Ongoing drought conditions and South Africa’s struggling economy, coupled with uncertainty about land reform, are said to be putting pressure on farmers’ abilities to purchase new tractors and combine harvesters.
Butch Pike, owner of Butch Pike Sales, which specialises in agricultural machinery and implements, told Farmer’s Weekly that he had experienced and heard of increased sales in pre-owned combine harvesters and tractors.
He added that the demand for used combine harvesters was mostly from larger-scale farming operations, while demand for used tractors was typically from smaller-scale farmers.
“The most popular used combine harvesters are those priced from around R800 000 to R1,3 million each. These machines can cost well over R2 million when new.
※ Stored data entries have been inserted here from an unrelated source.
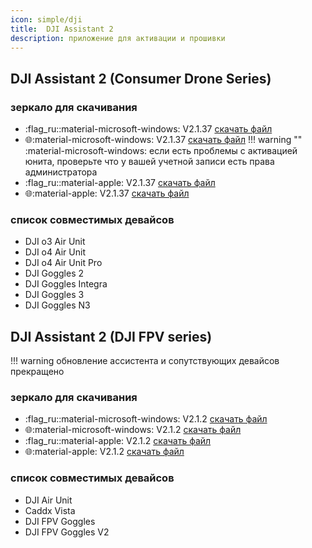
 ```yaml
---
icon: simple/dji
title:  DJI Assistant 2 
description: приложение для активации и прошивки
---
```

## DJI Assistant 2 (Consumer Drone Series)

### зеркало для скачивания
* :flag_ru::material-microsoft-windows: V2.1.37 <a href="https://storage.yandexcloud.net/djifpv.ru/DJI%20Assistant%202(Consumer%20Drones%20Series)%202.1.37.zip" target="_blank">скачать файл</a>
* :globe_with_meridians::material-microsoft-windows: V2.1.37 <a href="https://djifpvdocs.b-cdn.net/DJI%20Assistant%202(Consumer%20Drones%20Series)%202.1.37.zip" target="_blank">скачать файл</a>
!!! warning ""
    :material-microsoft-windows: если есть проблемы с активацией юнита, проверьте что у вашей учетной записи есть права администратора
* :flag_ru::material-apple: V2.1.37 <a href="https://storage.yandexcloud.net/djifpv.ru/DJI%20Assistant%202(Consumer%20Drones%20Series)%202.1.37.pkg" target="_blank">скачать файл</a>
* :globe_with_meridians::material-apple: V2.1.37 <a href="https://djifpvdocs.b-cdn.net/DJI%20Assistant%202(Consumer%20Drones%20Series)%202.1.37.pkg" target="_blank">скачать файл</a>

### список совместимых девайсов
- DJI o3 Air Unit
- DJI o4 Air Unit
- DJI o4 Air Unit Pro
- DJI Goggles 2
- DJI Goggles Integra
- DJI Goggles 3
- DJI Goggles N3

## DJI Assistant 2 (DJI FPV series)
!!! warning 
    обновление ассистента и сопутствующих девайсов прекращено

### зеркало для скачивания
* :flag_ru::material-microsoft-windows: V2.1.2 <a href="https://storage.yandexcloud.net/djifpv.ru/DJI%2BAssistant%2B2%2B(DJI%2BFPV%2Bseries)%2B2.1.2.zip" target="_blank">скачать файл</a>
* :globe_with_meridians::material-microsoft-windows: V2.1.2 <a href="https://djifpvdocs.b-cdn.net/DJI%2BAssistant%2B2%2B(DJI%2BFPV%2Bseries)%2B2.1.2.zip" target="_blank">скачать файл</a>
* :flag_ru::material-apple: V2.1.2 <a href="https://storage.yandexcloud.net/djifpv.ru/DJI%2BAssistant%2B2%2B(DJI%2BFPV%2Bseries)%2B2.1.2.pkg" target="_blank">скачать файл</a>
* :globe_with_meridians::material-apple: V2.1.2 <a href="https://djifpvdocs.b-cdn.net/DJI%2BAssistant%2B2%2B(DJI%2BFPV%2Bseries)%2B2.1.2.pkg" target="_blank">скачать файл</a>

### список совместимых девайсов
- DJI Air Unit
- Caddx Vista
- DJI FPV Goggles
- DJI FPV Goggles V2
“The most popular used tractors are those in the 35kW to 50kW power range, and that have about 2 000 hours on the clock. A package of a used tractor, plough, disc and planter sells for around R130 000 compared with over R200 000 that’s often paid for a new, well-known-brand tractor of similar size alone,” Pike said.
He added that sellers of used agricultural machinery had seen the effects of poor economic conditions on their profits as sellers had to be more flexible in their pricing to cater for cash-strapped clients.
“Times are tight for farmers, for us, for everyone,” Pike said.
The weaker exchange rate of the rand against the US dollar had also influenced farmers’ purchasing decisions, according to Wandile Sihlobo, head of economic and agribusiness intelligence at Agbiz.
The South African Agricultural Machinery Association (SAAMA) recently reported that year-to-date new tractor sales of 2 310 units were 18,5% lower than the 2 836 units sold during the first five months of 2018.
Year-to-date sales of 91 new combine harvesters in May were 8,1% down on the year-to-date figure of 99 units in May last year.
The latest estimate from SAAMA’s recent statistics was that, for the 2019 calendar year, national tractor sales were expected to be between 10% and 20% lower than the 6 714 units sold during 2018.